Konflik Kepentingan Penyakit Akut
Sejak disahkannya UU No. 5 Tahun 2014 tentang Aparatur Sipil Negara (ASN), ASN diakui sebagai sebuah profesi. Implikasi dari pengakuan tersebut adalah ASN kini wajib menginkorporasikan prinsip-prinsip keprofesian di dalam diri dan pekerjaannya. Sistem keprofesian selalu menyertakan kode etik (Dahl, 2015: 1), yang secara universal memuat keutamaan-keutamaan universal seperti integritas, jujur, amanah, dan bertanggung jawab. Dalam rangka menjaga agar keutamaan tersebut tetap terpelihara, ASN wajib menghindari situasi dan kondisi di mana prinsip-prinsip profesionalitasnya tergadaikan. Salah satu ancaman yang paling nyata dan terang adalah konflik kepentingan (conflict of interest).

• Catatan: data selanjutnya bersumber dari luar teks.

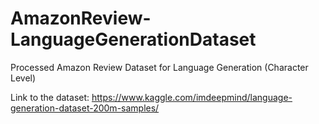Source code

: # AmazonReview-LanguageGenerationDataset
Processed Amazon Review Dataset for Language Generation (Character Level)

Link to the dataset: https://www.kaggle.com/imdeepmind/language-generation-dataset-200m-samples/

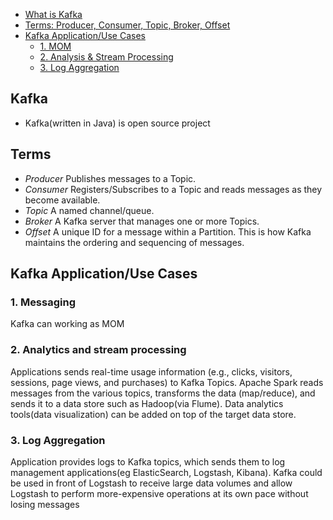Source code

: - [What is Kafka](#what)
- [Terms: Producer, Consumer, Topic, Broker, Offset](#terms)
- [Kafka Application/Use Cases](#usecases)
  - [1. MOM](#mom)
  - [2. Analysis & Stream Processing](#analysis)
  - [3. Log Aggregation](#la)

<a name=what></a>
## Kafka
- Kafka(written in Java) is open source project

<a name=terms></a>
## Terms
- _Producer_ Publishes messages to a Topic.
- _Consumer_ Registers/Subscribes to a Topic and reads messages as they become available.
- _Topic_ A named channel/queue.
- _Broker_ A Kafka server that manages one or more Topics.
- _Offset_ A unique ID for a message within a Partition. This is how Kafka maintains the ordering and sequencing of messages.

<a name=usecases></a>
## Kafka Application/Use Cases
<a name=mom></a>
### 1. Messaging
Kafka can working as MOM

<a name=analysis></a>
### 2. Analytics and stream processing
Applications sends real-time usage information (e.g., clicks, visitors, sessions, page views, and purchases) to Kafka Topics. 
Apache Spark reads messages from the various topics, transforms the data (map/reduce), and sends it to a data store such as Hadoop(via Flume). Data analytics tools(data visualization) can be added on top of the target data store.

<a name=la></a>
### 3. Log Aggregation
Application provides logs to Kafka topics, which sends them to log management applications(eg ElasticSearch, Logstash, Kibana). 
Kafka could be used in front of Logstash to receive large data volumes and allow Logstash to perform more-expensive operations at its own pace without losing messages
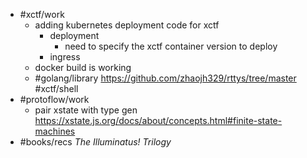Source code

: - #xctf/work
	- adding kubernetes deployment code for xctf
		- deployment
			- need to specify the xctf container version to deploy
		- ingress
	- docker build is working
	- #golang/library  https://github.com/zhaojh329/rttys/tree/master #xctf/shell
- #protoflow/work
	- pair xstate with type gen https://xstate.js.org/docs/about/concepts.html#finite-state-machines
- #books/recs *The Illuminatus! Trilogy*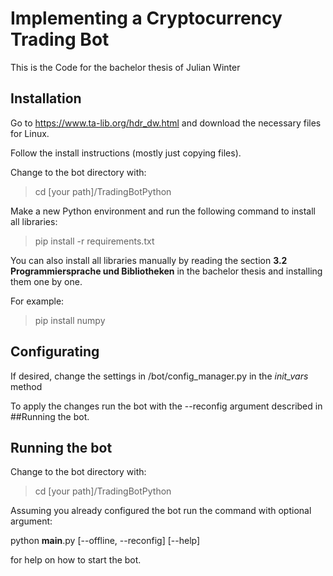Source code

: # Implementing a Cryptocurrency Trading Bot

This is the Code for the bachelor thesis of Julian Winter

## Installation

Go to https://www.ta-lib.org/hdr_dw.html and download the necessary files for Linux.

Follow the install instructions (mostly just copying files).

Change to the bot directory with:

>cd [your path]/TradingBotPython

Make a new Python environment and run the following command to install all libraries:

> pip install -r requirements.txt

You can also install all libraries manually by reading the section **3.2 Programmiersprache und Bibliotheken** in the bachelor thesis and installing them one by one.

For example:

>pip install numpy

## Configurating

If desired, change the settings in /bot/config_manager.py in the *init_vars* method

To apply the changes run the bot with the --reconfig argument described in ##Running the bot.


## Running the bot

Change to the bot directory with:

>cd [your path]/TradingBotPython

Assuming you already configured the bot run the command with optional argument:

python __main__.py [--offline, --reconfig] [--help]

for help on how to start the bot.


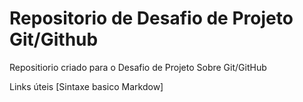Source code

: # Repositorio de Desafio de Projeto Git/Github
Repositiorio criado para o Desafio de Projeto Sobre Git/GitHub

Links úteis
[Sintaxe basico Markdow]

Sebagai orang yang bekerja di sektor publik dan tindak tanduknya berkaitan erat dengan hajat masyarakat umum, ASN adalah pekerjaan yang sangat rawan dengan jebakan dan perangkap konflik kepentingan. Kepentingan publik begitu luas dan umum. Seringkali kepentingan publik tersebut berseberangan dengan kepentingan privat, entah itu kepentingan pribadi, keluarga, sejawat, kelompok, maupun golongan. Ketika keduanya berseberangan, dan ASN dituntut untuk bertindak atau membuat keputusan di tengah persimpangan tersebut, maka hadirlah konflik kepentingan secara aktual.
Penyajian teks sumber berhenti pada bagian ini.